*WORK ITEM*: Set down each line of the data below exactly as it stands, dropping the pictures.
-------- RECORDS FOR THE TASK --------
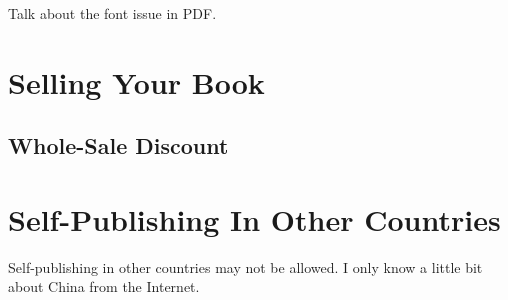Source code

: Talk about the font issue in PDF.






\section{Selling Your Book}



\subsection{Whole-Sale Discount} 





\section{Self-Publishing In Other Countries}

Self-publishing in other countries may not be allowed. 
I only know a little bit about China from the Internet.




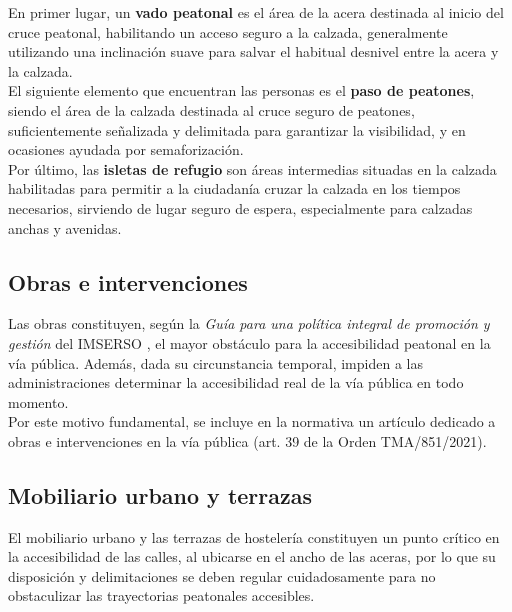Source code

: En primer lugar, un \textbf{vado peatonal} es el área de la acera destinada al inicio del cruce peatonal, habilitando un acceso seguro a la calzada, generalmente utilizando una inclinación suave para salvar el habitual desnivel entre la acera y la calzada.
\\

El siguiente elemento que encuentran las personas es el \textbf{paso de peatones}, siendo el área de la calzada destinada al cruce seguro de peatones, suficientemente señalizada y delimitada para garantizar la visibilidad, y en ocasiones ayudada por semaforización.
\\

Por último, las \textbf{isletas de refugio} son áreas intermedias situadas en la calzada habilitadas para permitir a la ciudadanía cruzar la calzada en los tiempos necesarios, sirviendo de lugar seguro de espera, especialmente para calzadas anchas y avenidas.
\\

\subsection{Obras e intervenciones}
\label{subsec:obras}

Las obras constituyen, según la \textit{Guía para una política integral de promoción y gestión} del IMSERSO \parencite{sala_alonso_2012}, el mayor obstáculo para la accesibilidad peatonal en la vía pública. Además, dada su circunstancia temporal, impiden a las administraciones determinar la accesibilidad real de la vía pública en todo momento.
\\

Por este motivo fundamental, se incluye en la normativa un artículo dedicado a obras e intervenciones en la vía pública (art. 39 de la Orden TMA/851/2021).
\\

\subsection{Mobiliario urbano y terrazas}
\label{subsec:mobiliario}

El mobiliario urbano y las terrazas de hostelería constituyen un punto crítico en la accesibilidad de las calles, al ubicarse en el ancho de las aceras, por lo que su disposición y delimitaciones se deben regular cuidadosamente para no obstaculizar las trayectorias peatonales accesibles.
\\

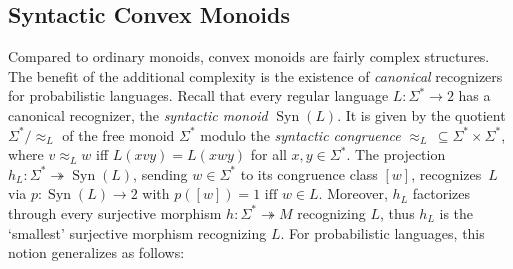 \documentclass[a4paper, UKenglish, numberwithinsect, thm-restate, cleveref, final]{lipics-v2021}
\theoremstyle{plain}
\theoremstyle{definition}
\DeclareMathOperator{\Syn}{Syn}
\newcommand{\epito}{\ensuremath{\twoheadrightarrow}}
\numberwithin{equation}{section}
\begin{document}
\subsection{Syntactic Convex Monoids}\label{sec:syn-conv-mon}
Compared to ordinary monoids, convex monoids are fairly complex structures. The benefit of the additional complexity is the existence of \emph{canonical} recognizers for probabilistic languages. Recall that every regular language $L\colon \Sigma^*\to 2$ has a canonical recognizer, the \emph{syntactic monoid} $\Syn(L)$. It is given by the quotient \(\Sigma^{*} \! / \!\! \approx_{L}\) of the free monoid $\Sigma^*$ modulo the \emph{syntactic congruence} $\approx_L\, \subseteq \Sigma^*\times \Sigma^*$, where $v \approx_{L} w$ iff $L(xvy) = L(xwy)$ for all $x,y\in \Sigma^*$. The projection $h_L\colon \Sigma^*\epito \Syn(L)$, sending $w\in  \Sigma^*$ to its congruence class $[w]$, recognizes~$L$ via \(p \colon \Syn(L) \rightarrow 2\) with \(p([w])= 1 \text{ iff } w \in L\). Moreover, $h_L$ factorizes through every surjective morphism $h\colon \Sigma^*\epito M$ recognizing $L$, thus $h_L$ is the `smallest' surjective morphism recognizing $L$.
For probabilistic languages, this notion generalizes as follows:
\end{document}
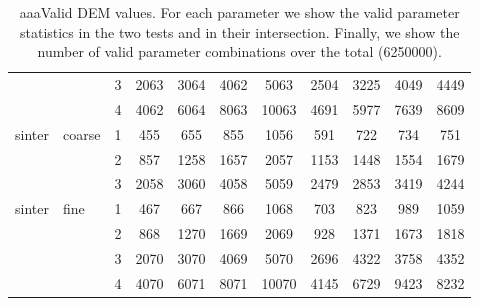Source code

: \begin{table}
\begin{tabular}{ll|c|cccc|cccc}
          &       & 3     & 2063  & 3064  & 4062  & 5063  & 2504  & 3225  & 4049  & 4449 \\
          &       & 4     & 4062  & 6064  & 8063  & 10063 & 4691  & 5977  & 7639  & 8609 \\
\hline
    sinter & coarse & 1     & 455   & 655   & 855   & 1056  & 591   & 722   & 734   & 751 \\
          &       & 2     & 857   & 1258  & 1657  & 2057  & 1153  & 1448  & 1554  & 1679 \\
          &       & 3     & 2058  & 3060  & 4058  & 5059  & 2479  & 2853  & 3419  & 4244 \\
\hline
    sinter & fine  & 1     & 467   & 667   & 866   & 1068  & 703   & 823   & 989   & 1059 \\
          &       & 2     & 868   & 1270  & 1669  & 2069  & 928   & 1371  & 1673  & 1818 \\
          &       & 3     & 2070  & 3070  & 4069  & 5070  & 2696  & 4322  & 3758  & 4352 \\
          &       & 4     & 4070  & 6071  & 8071  & 10070 & 4145  & 6729  & 9423  & 8232 \\
       \hline
\end{tabular}
\caption[aaaValid DEM values]{aaaValid DEM values. For each parameter we show
the valid parameter statistics in the two tests and in their intersection.
Finally, we show the number of valid parameter combinations over the total
(6250000).}
\label{tab:21shearcell2}
\end{table}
--------
*ANSWER SPACE*:
Source code

: Talk about the font issue in PDF.






\section{Selling Your Book}



\subsection{Whole-Sale Discount} 





\section{Self-Publishing In Other Countries}

Self-publishing in other countries may not be allowed. 
I only know a little bit about China from the Internet.




Source code

: En primer lugar, un \textbf{vado peatonal} es el área de la acera destinada al inicio del cruce peatonal, habilitando un acceso seguro a la calzada, generalmente utilizando una inclinación suave para salvar el habitual desnivel entre la acera y la calzada.
\\

El siguiente elemento que encuentran las personas es el \textbf{paso de peatones}, siendo el área de la calzada destinada al cruce seguro de peatones, suficientemente señalizada y delimitada para garantizar la visibilidad, y en ocasiones ayudada por semaforización.
\\

Por último, las \textbf{isletas de refugio} son áreas intermedias situadas en la calzada habilitadas para permitir a la ciudadanía cruzar la calzada en los tiempos necesarios, sirviendo de lugar seguro de espera, especialmente para calzadas anchas y avenidas.
\\

\subsection{Obras e intervenciones}
\label{subsec:obras}

Las obras constituyen, según la \textit{Guía para una política integral de promoción y gestión} del IMSERSO \parencite{sala_alonso_2012}, el mayor obstáculo para la accesibilidad peatonal en la vía pública. Además, dada su circunstancia temporal, impiden a las administraciones determinar la accesibilidad real de la vía pública en todo momento.
\\

Por este motivo fundamental, se incluye en la normativa un artículo dedicado a obras e intervenciones en la vía pública (art. 39 de la Orden TMA/851/2021).
\\

\subsection{Mobiliario urbano y terrazas}
\label{subsec:mobiliario}

El mobiliario urbano y las terrazas de hostelería constituyen un punto crítico en la accesibilidad de las calles, al ubicarse en el ancho de las aceras, por lo que su disposición y delimitaciones se deben regular cuidadosamente para no obstaculizar las trayectorias peatonales accesibles.
\\

 \documentclass[a4paper, UKenglish, numberwithinsect, thm-restate, cleveref, final]{lipics-v2021}
\theoremstyle{plain}
\theoremstyle{definition}
\DeclareMathOperator{\Syn}{Syn}
\newcommand{\epito}{\ensuremath{\twoheadrightarrow}}
\numberwithin{equation}{section}
\begin{document}
\subsection{Syntactic Convex Monoids}\label{sec:syn-conv-mon}
Compared to ordinary monoids, convex monoids are fairly complex structures. The benefit of the additional complexity is the existence of \emph{canonical} recognizers for probabilistic languages. Recall that every regular language $L\colon \Sigma^*\to 2$ has a canonical recognizer, the \emph{syntactic monoid} $\Syn(L)$. It is given by the quotient \(\Sigma^{*} \! / \!\! \approx_{L}\) of the free monoid $\Sigma^*$ modulo the \emph{syntactic congruence} $\approx_L\, \subseteq \Sigma^*\times \Sigma^*$, where $v \approx_{L} w$ iff $L(xvy) = L(xwy)$ for all $x,y\in \Sigma^*$. The projection $h_L\colon \Sigma^*\epito \Syn(L)$, sending $w\in  \Sigma^*$ to its congruence class $[w]$, recognizes~$L$ via \(p \colon \Syn(L) \rightarrow 2\) with \(p([w])= 1 \text{ iff } w \in L\). Moreover, $h_L$ factorizes through every surjective morphism $h\colon \Sigma^*\epito M$ recognizing $L$, thus $h_L$ is the `smallest' surjective morphism recognizing $L$.
For probabilistic languages, this notion generalizes as follows:
\end{document}
Source code

: \begin{table}
\begin{tabular}{ll|c|cccc|cccc}
          &       & 3     & 2063  & 3064  & 4062  & 5063  & 2504  & 3225  & 4049  & 4449 \\
          &       & 4     & 4062  & 6064  & 8063  & 10063 & 4691  & 5977  & 7639  & 8609 \\
\hline
    sinter & coarse & 1     & 455   & 655   & 855   & 1056  & 591   & 722   & 734   & 751 \\
          &       & 2     & 857   & 1258  & 1657  & 2057  & 1153  & 1448  & 1554  & 1679 \\
          &       & 3     & 2058  & 3060  & 4058  & 5059  & 2479  & 2853  & 3419  & 4244 \\
\hline
    sinter & fine  & 1     & 467   & 667   & 866   & 1068  & 703   & 823   & 989   & 1059 \\
          &       & 2     & 868   & 1270  & 1669  & 2069  & 928   & 1371  & 1673  & 1818 \\
          &       & 3     & 2070  & 3070  & 4069  & 5070  & 2696  & 4322  & 3758  & 4352 \\
          &       & 4     & 4070  & 6071  & 8071  & 10070 & 4145  & 6729  & 9423  & 8232 \\
       \hline
\end{tabular}
\caption[aaaValid DEM values]{aaaValid DEM values. For each parameter we show
the valid parameter statistics in the two tests and in their intersection.
Finally, we show the number of valid parameter combinations over the total
(6250000).}
\label{tab:21shearcell2}
\end{table}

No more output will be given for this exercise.